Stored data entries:
+ + + +

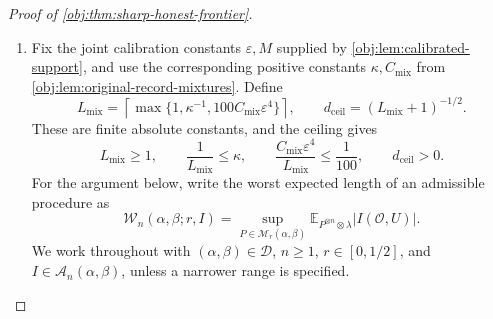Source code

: \documentclass[11pt]{article}
\begin{document}
\begin{proof}[Proof of \cref{obj:thm:sharp-honest-frontier}]
\begin{enumerate}
\item Fix the joint calibration constants \(\varepsilon,M\) supplied by
\cref{obj:lem:calibrated-support}, and use the corresponding positive constants
\(\kappa,C_{\mathrm{mix}}\) from \cref{obj:lem:original-record-mixtures}. Define
\[
L_{\mathrm{mix}}
=
\left\lceil
\max\{1,\kappa^{-1},100C_{\mathrm{mix}}\varepsilon^4\}
\right\rceil,
\qquad
d_{\mathrm{ceil}}=(L_{\mathrm{mix}}+1)^{-1/2}.
\]
These are finite absolute constants, and the ceiling gives
\[
L_{\mathrm{mix}}\ge1,\qquad
\frac1{L_{\mathrm{mix}}}\le\kappa,\qquad
\frac{C_{\mathrm{mix}}\varepsilon^4}{L_{\mathrm{mix}}}
\le\frac1{100},\qquad
d_{\mathrm{ceil}}>0.
\]
For the argument below, write the worst expected length of an admissible procedure as
\[
\mathcal W_n(\alpha,\beta;r,I)
=
\sup_{P\in\mathcal M_r(\alpha,\beta)}
\mathbb E_{P^{\otimes n}\otimes\lambda}
|I(\mathcal O,U)|.
\]
We work throughout with \((\alpha,\beta)\in\mathcal D\), \(n\ge1\),
\(r\in[0,1/2]\), and \(I\in\mathcal A_n(\alpha,\beta)\), unless a narrower
range is specified.


\end{enumerate}
\end{proof}
\end{document}
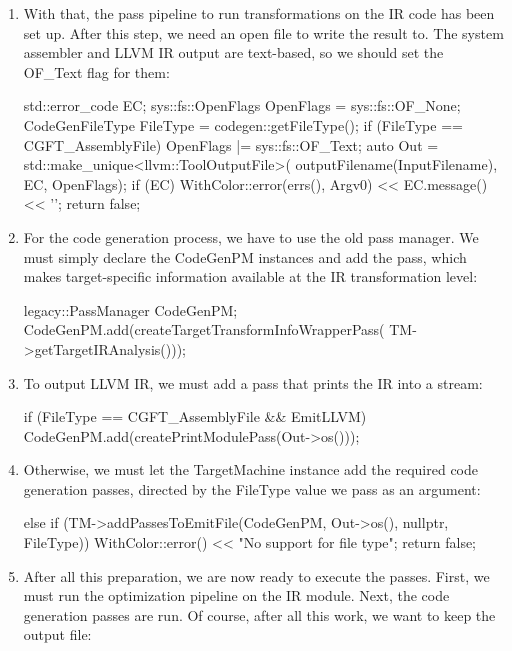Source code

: \begin{enumerate}
\item
With that, the pass pipeline to run transformations on the IR code has been set up. After this step, we need an open file to write the result to. The system assembler and LLVM IR output are text-based, so we should set the OF\_Text flag for them:

\begin{cpp}
std::error_code EC;
sys::fs::OpenFlags OpenFlags = sys::fs::OF_None;
CodeGenFileType FileType = codegen::getFileType();
if (FileType == CGFT_AssemblyFile)
    OpenFlags |= sys::fs::OF_Text;
auto Out = std::make_unique<llvm::ToolOutputFile>(
    outputFilename(InputFilename), EC, OpenFlags);
if (EC) {
    WithColor::error(errs(), Argv0)
        << EC.message() << '\n';
    return false;
}
\end{cpp}

\item
For the code generation process, we have to use the old pass manager. We must simply declare the CodeGenPM instances and add the pass, which makes target-specific information available at the IR transformation level:

\begin{cpp}
legacy::PassManager CodeGenPM;
CodeGenPM.add(createTargetTransformInfoWrapperPass(
    TM->getTargetIRAnalysis()));
\end{cpp}

\item
To output LLVM IR, we must add a pass that prints the IR into a stream:

\begin{cpp}
if (FileType == CGFT_AssemblyFile && EmitLLVM) {
    CodeGenPM.add(createPrintModulePass(Out->os()));
}
\end{cpp}

\item
Otherwise, we must let the TargetMachine instance add the required code generation passes, directed by the FileType value we pass as an argument:

\begin{cpp}
else {
    if (TM->addPassesToEmitFile(CodeGenPM, Out->os(),
                                nullptr, FileType)) {
        WithColor::error()
        << "No support for file type\n";
        return false;
    }
}
\end{cpp}

\item
After all this preparation, we are now ready to execute the passes. First, we must run the optimization pipeline on the IR module. Next, the code generation passes are run. Of course, after all this work, we want to keep the output file:


\end{enumerate}

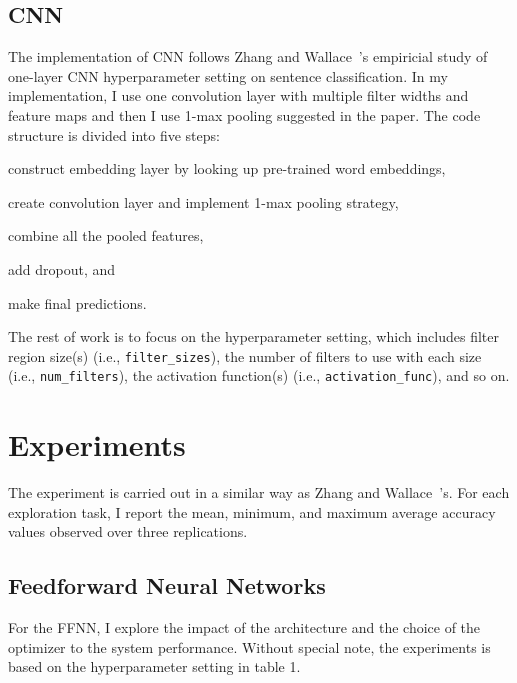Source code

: \documentclass[11pt,a4paper]{article}
\begin{document}
\subsection{CNN}

The implementation of CNN follows Zhang and Wallace~'s empiricial study of
one-layer CNN hyperparameter setting on sentence classification. In my implementation, I use
one convolution layer with multiple filter widths and feature maps and then I use 1-max pooling
suggested in the paper. The code structure is divided into five steps: 
\begin {enumerate*}[1) ]
\item construct embedding layer by looking up pre-trained word embeddings,
\item create convolution layer and implement 1-max pooling strategy, 
\item combine all the pooled features,
\item add dropout, and 
\item make final predictions.
\end {enumerate*} 
The rest of work is to focus on the hyperparameter setting, which
includes filter region size(s) (i.e., \verb|filter_sizes|), 
the number of filters to use with each size (i.e., \verb|num_filters|),
the activation function(s) (i.e., \verb|activation_func|), and so on.

\section{Experiments}

The experiment is carried out in a similar way as Zhang and Wallace~'s.
For each exploration task, I report the mean, minimum, and maximum average 
accuracy values observed over three replications. 

\subsection{Feedforward Neural Networks}

For the FFNN, I explore the impact of the architecture and 
the choice of the optimizer to the system performance. Without special note, the experiments
is based on the hyperparameter setting in table 1.
\end{document}
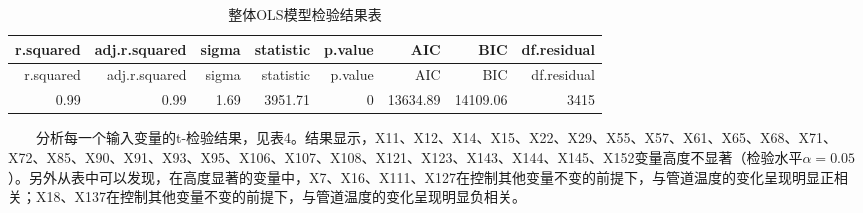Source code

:\documentclass[
]{article}
\begin{document}
\begin{longtable}[]{@{}rrrrrrrr@{}}
\caption{整体OLS模型检验结果表}\tabularnewline
\toprule
r.squared & adj.r.squared & sigma & statistic & p.value & AIC & BIC &
df.residual\tabularnewline
\midrule
\endfirsthead
\toprule
r.squared & adj.r.squared & sigma & statistic & p.value & AIC & BIC &
df.residual\tabularnewline
\midrule
\endhead
0.99 & 0.99 & 1.69 & 3951.71 & 0 & 13634.89 & 14109.06 &
3415\tabularnewline
\bottomrule
\end{longtable}

  分析每一个输入变量的t-检验结果，见表4。结果显示，X11、X12、X14、X15、X22、X29、X55、X57、X61、X65、X68、X71、X72、X85、X90、X91、X93、X95、X106、X107、X108、X121、X123、X143、X144、X145、X152变量高度不显著（检验水平\(\alpha=0.05\)）。另外从表中可以发现，在高度显著的变量中，X7、X16、X111、X127在控制其他变量不变的前提下，与管道温度的变化呈现明显正相关；X18、X137在控制其他变量不变的前提下，与管道温度的变化呈现明显负相关。
\end{document}
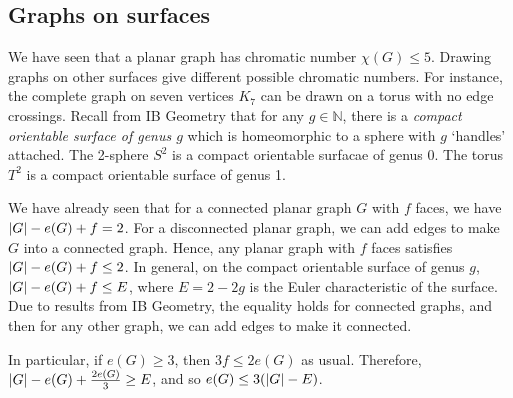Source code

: \subsection{Graphs on surfaces}
We have seen that a planar graph has chromatic number \( \chi(G) \leq 5 \).
Drawing graphs on other surfaces give different possible chromatic numbers.
For instance, the complete graph on seven vertices \( K_7 \) can be drawn on a torus with no edge crossings.
Recall from IB Geometry that for any \( g \in \mathbb N \), there is a \emph{compact orientable surface of genus \( g \)} which is homeomorphic to a sphere with \( g \) `handles' attached.
The 2-sphere \( S^2 \) is a compact orientable surfacae of genus 0.
The torus \( T^2 \) is a compact orientable surface of genus 1.

We have already seen that for a connected planar graph \( G \) with \( f \) faces, we have \( \abs{G} - e(G) + f = 2 \).
For a disconnected planar graph, we can add edges to make \( G \) into a connected graph.
Hence, any planar graph with \( f \) faces satisfies \( \abs{G} - e(G) + f \leq 2 \).
In general, on the compact orientable surface of genus \( g \), \( \abs{G} - e(G) + f \leq E \), where \( E = 2 - 2g \) is the Euler characteristic of the surface.
Due to results from IB Geometry, the equality holds for connected graphs, and then for any other graph, we can add edges to make it connected.

In particular, if \( e(G) \geq 3 \), then \( 3f \leq 2e(G) \) as usual.
Therefore, \( \abs{G} - e(G) + \frac{2e(G)}{3} \geq E \), and so \( e(G) \leq 3(\abs{G} - E) \).

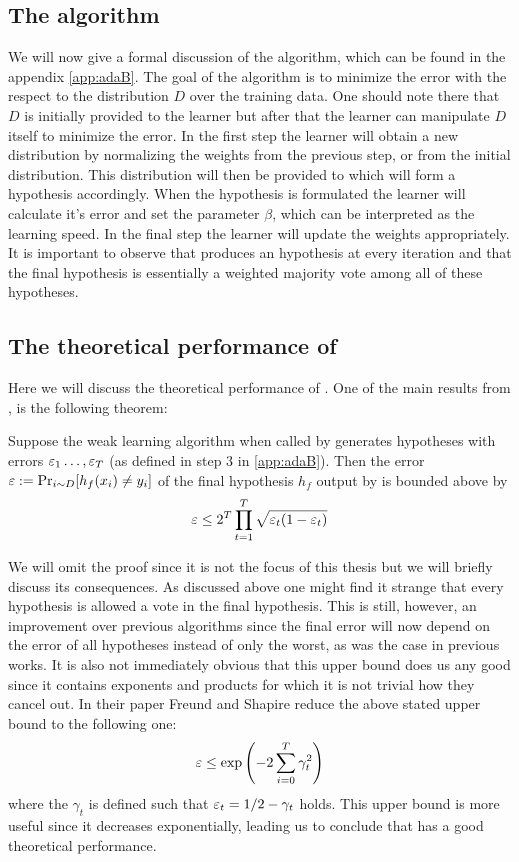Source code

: \subsection{The algorithm}
\label{subsec:AdaAlgo}
We will now give a formal discussion of the \adaB\cite{Freund1997} algorithm, which can be found in the appendix \ref{app:adaB}. The goal of the algorithm is to minimize the error with the respect to the distribution $D$ over the training data. One should note there that $D$ is initially provided to the learner but after that the learner can manipulate $D$ itself to minimize the error. In the first step the learner will obtain a new distribution by normalizing the weights from the previous step, or from the initial distribution. This distribution will then be provided to \weak which will form a hypothesis accordingly. When the hypothesis is formulated the learner will calculate it's error and set the parameter $\beta$, which can be interpreted as the learning speed. In the final step the learner will update the weights appropriately. It is important to observe that \weak produces an hypothesis at every iteration and that the final hypothesis is essentially a weighted majority vote among all of these hypotheses. 


\subsection{The theoretical performance of \adaB}
\label{subsec:AdaTheoPerf}
Here we will discuss the theoretical performance of \adaB. One of the main results from \cite{Freund1997}, is the following theorem: 
\begin{theorem}\label{thm:adaErr}\cite{Freund1997}
Suppose the weak learning algorithm \weak when called by \adaB generates hypotheses with errors $\varepsilon_1\ldots, \varepsilon_T$ (as defined in step 3 in \ref{app:adaB}). Then the error \\$\varepsilon:=\Pr_{i\sim D}[h_f(x_i)\neq y_i]$ of the final hypothesis $h_f$ output by \adaB is bounded above by $$\varepsilon\leq 2^T\prod^T_{t=1}\sqrt{\varepsilon_t(1-\varepsilon_t)}$$
\end{theorem}
We will omit the proof since it is not the focus of this thesis but we will briefly discuss its consequences. As discussed above one might find it strange that every hypothesis is allowed a vote in the final hypothesis. This is still, however, an improvement over previous algorithms since the final error will now depend on the error of all hypotheses instead of only the worst, as was the case in previous works. It is also not immediately obvious that this upper bound does us any good since it contains exponents and products for which it is not trivial how they cancel out. In their paper Freund and Shapire reduce the above stated upper bound to the following one: $$\varepsilon\leq \exp\left(-2\sum^T_{i=0}\gamma_t^2\right)$$ where the $\gamma_t$ is defined such that $\varepsilon_t=1/2-\gamma_t$ holds. This upper bound is more useful since it decreases exponentially, leading us to conclude that \adaB has a good theoretical performance.   

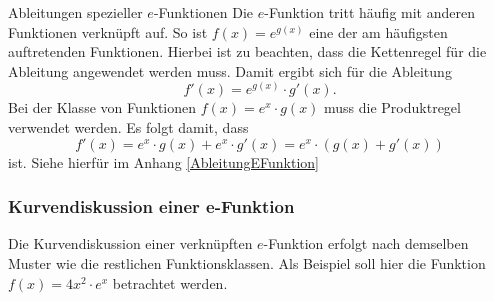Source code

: \begin{satz}{Ableitungen spezieller $e$-Funktionen}{}
Die $e$-Funktion tritt häufig mit anderen Funktionen verknüpft auf. So ist $f(x) = e^{g(x)}$ eine der am häufigsten auftretenden Funktionen. Hierbei ist zu beachten, dass die Kettenregel für die Ableitung angewendet werden muss. Damit ergibt sich für die Ableitung $$f'(x) = e^{g(x)} \cdot g'(x).$$  Bei der Klasse von Funktionen $f(x) = e^x \cdot g(x)$ muss die Produktregel verwendet werden. Es folgt damit, dass $$f'(x) = e^x \cdot g(x) + e^x \cdot g'(x) = e^x\cdot (g(x)+ g'(x))$$ ist. Siehe hierfür im Anhang \ref{AbleitungEFunktion}
\end{satz}
 \subsubsection{Kurvendiskussion einer e-Funktion}
 Die Kurvendiskussion einer verknüpften $e$-Funktion erfolgt nach demselben Muster wie die restlichen Funktionsklassen. Als Beispiel soll hier die Funktion $f(x) = 4x^2\cdot e^x$ betrachtet werden.
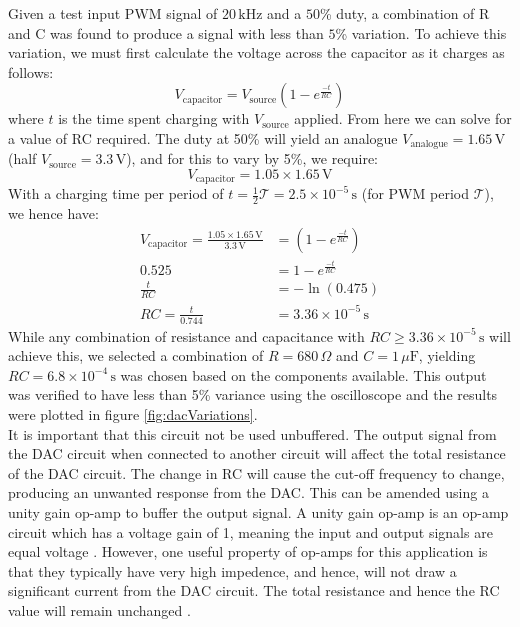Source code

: \documentclass[%
 reprint,
 amsmath,amssymb,
 aps,
]{revtex4-2}
\begin{document}
    Given a test input PWM signal of $20\,\text{kHz}$ and a $50$\% duty, a combination of R and C was found to produce a signal with less than $5$\% variation. To achieve this variation, we must first calculate the voltage across the capacitor as it charges as follows:
    \begin{equation}
        V_\text{capacitor} = V_\text{source} \left( 1 - e^{\frac{-t}{RC}} \right)
    \end{equation}where $t$ is the time spent charging with $V_\text{source}$ applied. From here we can solve for a value of RC required. The duty at 50\% will yield an analogue $V_\text{analogue} = 1.65 \,\text{V}$ (half $V_\text{source}=3.3\,\text{V}$), and for this to vary by 5\%, we require:
    \begin{equation}
        V_\text{capacitor} = 1.05 \times 1.65 \,\text{V}
    \end{equation}
    With a charging time per period of $t = \frac{1}{2} \mathcal{T} = 2.5 \times 10^{-5} \,\text{s}$ (for PWM period $\mathcal{T}$), we hence have:
    \begin{align}
        V_\text{capacitor} = \frac{1.05 \times 1.65 \,\text{V}}{3.3\,\text{V}} &= \left( 1 - e^{\frac{-t}{RC}} \right)\\
        0.525 &= 1 - e^\frac{-t}{RC}\nonumber\\
        \frac{t}{RC} &= - \ln(0.475)\nonumber\\
        RC = \frac{t}{0.744} &= 3.36 \times 10^{-5} \,\text{s}
    \end{align}
    While any combination of resistance and capacitance with $RC \ge 3.36 \times 10^{-5} \,\text{s}$ will achieve this, we selected a combination of $R=680\,\Omega$ and $C=1\,\mu\text{F}$, yielding $RC=6.8\times 10^{-4}\,\text{s}$ was chosen based on the components available. This output was verified to have less than 5\% variance using the oscilloscope and the results were plotted in figure \ref{fig:dacVariations}.\\

    It is important that this circuit not be used unbuffered. The output signal from the DAC circuit when connected to another circuit will affect the total resistance of the DAC circuit. The change in RC will cause the cut-off frequency to change, producing an unwanted response from the DAC. This can be amended using a unity gain op-amp to buffer the output signal. A unity gain op-amp is an op-amp circuit which has a voltage gain of 1, meaning the input and output signals are equal voltage \cite{unityGain}. However, one useful property of op-amps for this application is that they typically have very high impedence, and hence, will not draw a significant current from the DAC circuit. The total resistance and hence the RC value will remain unchanged \cite{unityGain}.
\end{document}
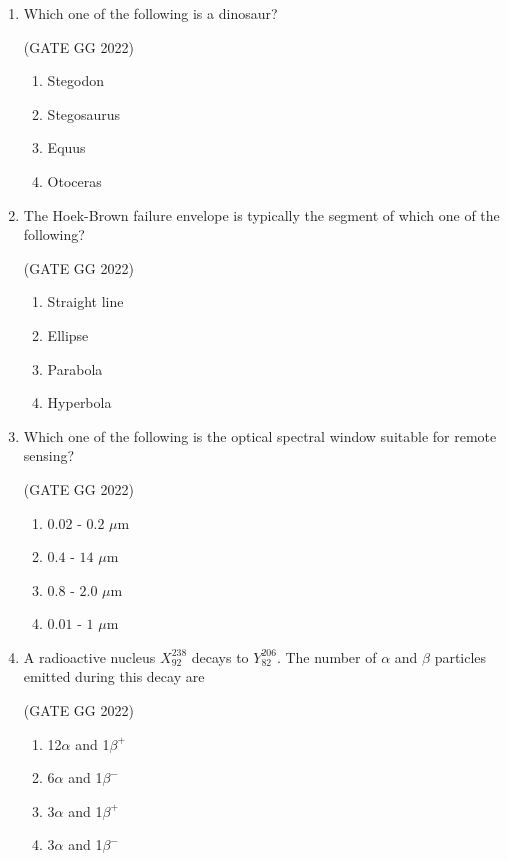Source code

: \documentclass[journal]{IEEEtran}
\begin{document}
\begin{enumerate}[start=1]
\item Which one of the following is a dinosaur?  

\hfill(GATE GG 2022)
\begin{enumerate}
\item Stegodon
\item Stegosaurus
\item Equus
\item Otoceras
\end{enumerate}
\vspace{0.5cm}

\item The Hoek-Brown failure envelope is typically the segment of which one of the following?  

\hfill(GATE GG 2022)
\begin{enumerate}
\item Straight line
\item Ellipse
\item Parabola
\item Hyperbola
\end{enumerate}
\vspace{0.5cm}


\item Which one of the following is the optical spectral window suitable for remote sensing?  

\hfill(GATE GG 2022)
\begin{enumerate}
\item $0.02$ - $0.2$ $\mu$m
\item $0.4$ - $14$ $\mu$m
\item $0.8$ - $2.0$ $\mu$m
\item $0.01$ - $1$ $\mu$m
\end{enumerate}
\vspace{0.5cm}

\item A radioactive nucleus $X_{92}^{238}$ decays to $Y_{82}^{206}$.  
The number of $\alpha$ and $\beta$ particles emitted during this decay are 

\hfill(GATE GG 2022)
\begin{enumerate}
\item 12$\alpha$ and 1$\beta^{+}$
\item 6$\alpha$ and 1$\beta^{-}$
\item 3$\alpha$ and 1$\beta^{+}$
\item 3$\alpha$ and 1$\beta^{-}$ 
\end{enumerate}
\vspace{0.5cm}



\end{enumerate}
\end{document}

+ + + +

Scan the records for lines that hold "theorem", and reproduce each one you find.

Answer to this exercise
Here we will discuss the theoretical performance of \adaB. One of the main results from \cite{Freund1997}, is the following theorem: 
\begin{theorem}\label{thm:adaErr}\cite{Freund1997}
\end{theorem}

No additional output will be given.